(Data entries)

*** Block opens ***

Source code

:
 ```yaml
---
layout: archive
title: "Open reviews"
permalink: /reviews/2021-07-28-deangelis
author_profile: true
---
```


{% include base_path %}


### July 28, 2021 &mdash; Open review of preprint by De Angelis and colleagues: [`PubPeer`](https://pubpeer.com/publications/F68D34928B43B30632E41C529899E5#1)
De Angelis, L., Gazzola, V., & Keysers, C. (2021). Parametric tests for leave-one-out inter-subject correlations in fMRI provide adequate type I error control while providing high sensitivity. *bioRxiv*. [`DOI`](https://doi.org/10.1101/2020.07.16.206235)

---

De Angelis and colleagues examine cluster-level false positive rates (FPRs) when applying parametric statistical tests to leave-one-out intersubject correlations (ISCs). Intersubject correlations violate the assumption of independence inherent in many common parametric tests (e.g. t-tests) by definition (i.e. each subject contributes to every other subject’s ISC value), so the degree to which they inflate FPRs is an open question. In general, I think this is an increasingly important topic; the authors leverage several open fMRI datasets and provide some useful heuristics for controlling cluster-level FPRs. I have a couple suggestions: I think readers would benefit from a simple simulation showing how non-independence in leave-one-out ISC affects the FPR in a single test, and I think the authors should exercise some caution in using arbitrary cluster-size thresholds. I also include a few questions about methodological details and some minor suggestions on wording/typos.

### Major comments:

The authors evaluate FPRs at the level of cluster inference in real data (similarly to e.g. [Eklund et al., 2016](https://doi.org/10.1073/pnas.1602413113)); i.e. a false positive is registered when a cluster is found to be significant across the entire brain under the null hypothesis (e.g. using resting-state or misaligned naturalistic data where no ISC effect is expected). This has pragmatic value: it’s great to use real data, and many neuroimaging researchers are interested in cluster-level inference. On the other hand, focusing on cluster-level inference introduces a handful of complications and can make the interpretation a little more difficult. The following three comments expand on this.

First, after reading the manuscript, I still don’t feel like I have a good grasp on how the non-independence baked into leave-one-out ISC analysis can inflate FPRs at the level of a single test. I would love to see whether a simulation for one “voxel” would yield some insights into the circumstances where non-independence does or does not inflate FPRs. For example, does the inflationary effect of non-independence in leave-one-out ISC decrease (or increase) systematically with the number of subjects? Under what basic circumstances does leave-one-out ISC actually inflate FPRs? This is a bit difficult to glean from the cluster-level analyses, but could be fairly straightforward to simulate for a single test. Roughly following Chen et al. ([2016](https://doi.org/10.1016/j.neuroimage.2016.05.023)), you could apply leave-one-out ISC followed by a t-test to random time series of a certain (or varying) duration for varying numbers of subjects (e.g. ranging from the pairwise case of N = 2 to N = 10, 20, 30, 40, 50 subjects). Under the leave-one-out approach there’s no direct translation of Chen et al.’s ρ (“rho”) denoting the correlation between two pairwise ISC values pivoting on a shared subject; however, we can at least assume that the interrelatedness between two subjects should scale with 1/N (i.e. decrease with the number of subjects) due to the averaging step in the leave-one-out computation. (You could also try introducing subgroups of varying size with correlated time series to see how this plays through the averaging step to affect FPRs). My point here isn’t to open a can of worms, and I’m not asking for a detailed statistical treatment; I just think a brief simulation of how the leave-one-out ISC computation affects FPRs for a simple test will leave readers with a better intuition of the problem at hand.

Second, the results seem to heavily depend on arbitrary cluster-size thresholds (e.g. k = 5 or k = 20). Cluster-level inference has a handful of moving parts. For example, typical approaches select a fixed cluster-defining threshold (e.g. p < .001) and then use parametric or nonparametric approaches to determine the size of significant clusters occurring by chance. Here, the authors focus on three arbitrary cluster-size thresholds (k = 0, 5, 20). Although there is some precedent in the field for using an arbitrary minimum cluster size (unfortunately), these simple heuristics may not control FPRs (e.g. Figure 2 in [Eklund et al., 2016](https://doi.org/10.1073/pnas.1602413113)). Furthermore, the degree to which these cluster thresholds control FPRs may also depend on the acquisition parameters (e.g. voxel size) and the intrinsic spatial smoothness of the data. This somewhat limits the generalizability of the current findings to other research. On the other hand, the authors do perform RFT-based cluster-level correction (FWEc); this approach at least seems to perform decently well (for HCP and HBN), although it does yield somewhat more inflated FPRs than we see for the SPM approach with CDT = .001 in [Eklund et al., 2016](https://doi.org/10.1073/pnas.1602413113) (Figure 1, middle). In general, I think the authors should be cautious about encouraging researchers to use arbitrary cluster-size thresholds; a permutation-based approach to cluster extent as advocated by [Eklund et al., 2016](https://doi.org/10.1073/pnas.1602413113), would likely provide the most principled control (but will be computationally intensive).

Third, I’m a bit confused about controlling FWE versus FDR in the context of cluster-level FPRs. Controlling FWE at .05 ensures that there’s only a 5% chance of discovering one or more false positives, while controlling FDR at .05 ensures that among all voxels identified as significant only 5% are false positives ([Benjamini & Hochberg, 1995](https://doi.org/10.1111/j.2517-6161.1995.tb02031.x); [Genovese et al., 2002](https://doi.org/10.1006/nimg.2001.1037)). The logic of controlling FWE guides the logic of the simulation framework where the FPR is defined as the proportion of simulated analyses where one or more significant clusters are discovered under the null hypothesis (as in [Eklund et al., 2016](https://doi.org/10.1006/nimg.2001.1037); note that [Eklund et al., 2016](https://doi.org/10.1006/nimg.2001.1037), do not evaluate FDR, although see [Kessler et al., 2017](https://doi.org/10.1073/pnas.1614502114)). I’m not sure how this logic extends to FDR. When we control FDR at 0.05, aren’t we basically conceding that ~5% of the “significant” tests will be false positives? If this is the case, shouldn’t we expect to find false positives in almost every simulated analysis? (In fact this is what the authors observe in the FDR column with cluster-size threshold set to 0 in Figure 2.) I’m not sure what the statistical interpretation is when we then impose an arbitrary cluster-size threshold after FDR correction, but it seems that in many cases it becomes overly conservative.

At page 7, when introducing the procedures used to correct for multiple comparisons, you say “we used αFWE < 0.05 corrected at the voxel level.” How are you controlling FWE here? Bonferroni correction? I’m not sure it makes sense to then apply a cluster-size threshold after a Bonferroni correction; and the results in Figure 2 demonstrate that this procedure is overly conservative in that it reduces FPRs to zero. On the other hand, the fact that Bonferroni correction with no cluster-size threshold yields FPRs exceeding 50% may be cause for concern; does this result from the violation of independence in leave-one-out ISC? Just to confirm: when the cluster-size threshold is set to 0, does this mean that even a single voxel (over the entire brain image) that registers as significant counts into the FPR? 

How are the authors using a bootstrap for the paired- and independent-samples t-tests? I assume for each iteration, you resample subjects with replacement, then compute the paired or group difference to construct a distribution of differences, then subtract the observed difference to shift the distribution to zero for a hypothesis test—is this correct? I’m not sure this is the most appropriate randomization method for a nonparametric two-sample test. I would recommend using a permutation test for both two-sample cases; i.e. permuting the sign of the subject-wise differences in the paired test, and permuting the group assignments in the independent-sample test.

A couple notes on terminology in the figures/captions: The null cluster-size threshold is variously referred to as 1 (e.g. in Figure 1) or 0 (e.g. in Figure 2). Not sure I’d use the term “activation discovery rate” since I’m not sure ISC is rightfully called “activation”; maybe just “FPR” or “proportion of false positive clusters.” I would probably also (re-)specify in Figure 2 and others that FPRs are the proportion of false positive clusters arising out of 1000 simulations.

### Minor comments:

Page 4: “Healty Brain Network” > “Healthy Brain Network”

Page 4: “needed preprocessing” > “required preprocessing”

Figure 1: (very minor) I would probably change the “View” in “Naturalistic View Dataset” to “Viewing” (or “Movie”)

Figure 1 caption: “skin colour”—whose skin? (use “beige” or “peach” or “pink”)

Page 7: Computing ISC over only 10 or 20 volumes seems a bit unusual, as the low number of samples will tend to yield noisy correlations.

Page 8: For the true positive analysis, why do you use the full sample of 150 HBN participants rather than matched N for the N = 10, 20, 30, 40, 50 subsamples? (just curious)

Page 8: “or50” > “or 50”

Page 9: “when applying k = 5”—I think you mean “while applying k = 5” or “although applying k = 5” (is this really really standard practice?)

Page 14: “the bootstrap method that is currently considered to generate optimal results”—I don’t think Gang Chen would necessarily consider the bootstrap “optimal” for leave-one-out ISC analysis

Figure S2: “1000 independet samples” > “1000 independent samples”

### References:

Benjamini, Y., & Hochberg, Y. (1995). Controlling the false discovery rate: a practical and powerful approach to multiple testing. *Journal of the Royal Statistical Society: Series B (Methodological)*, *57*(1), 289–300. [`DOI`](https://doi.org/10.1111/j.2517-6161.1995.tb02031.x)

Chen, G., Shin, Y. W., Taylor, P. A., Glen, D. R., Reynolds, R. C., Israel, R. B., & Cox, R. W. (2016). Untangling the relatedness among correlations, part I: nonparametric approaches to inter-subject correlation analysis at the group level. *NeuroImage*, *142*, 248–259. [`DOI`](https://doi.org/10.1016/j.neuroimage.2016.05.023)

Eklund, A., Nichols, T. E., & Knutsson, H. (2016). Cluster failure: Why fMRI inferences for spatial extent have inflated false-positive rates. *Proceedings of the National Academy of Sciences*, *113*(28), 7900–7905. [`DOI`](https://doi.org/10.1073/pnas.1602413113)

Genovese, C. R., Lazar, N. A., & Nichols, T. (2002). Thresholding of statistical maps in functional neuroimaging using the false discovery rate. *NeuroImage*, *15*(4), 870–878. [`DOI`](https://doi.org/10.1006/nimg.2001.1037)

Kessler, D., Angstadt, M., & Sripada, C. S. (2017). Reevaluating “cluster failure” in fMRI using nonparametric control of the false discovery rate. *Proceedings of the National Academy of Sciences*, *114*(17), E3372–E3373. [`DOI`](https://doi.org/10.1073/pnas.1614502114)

*** Block closes ***

WHAT YOU HAVE TO DO: Among the lines of the preceding data, which ones hold the word "reviews"? List them.

TASK RESULT:
title: "Open reviews"
permalink: /reviews/2021-07-28-deangelis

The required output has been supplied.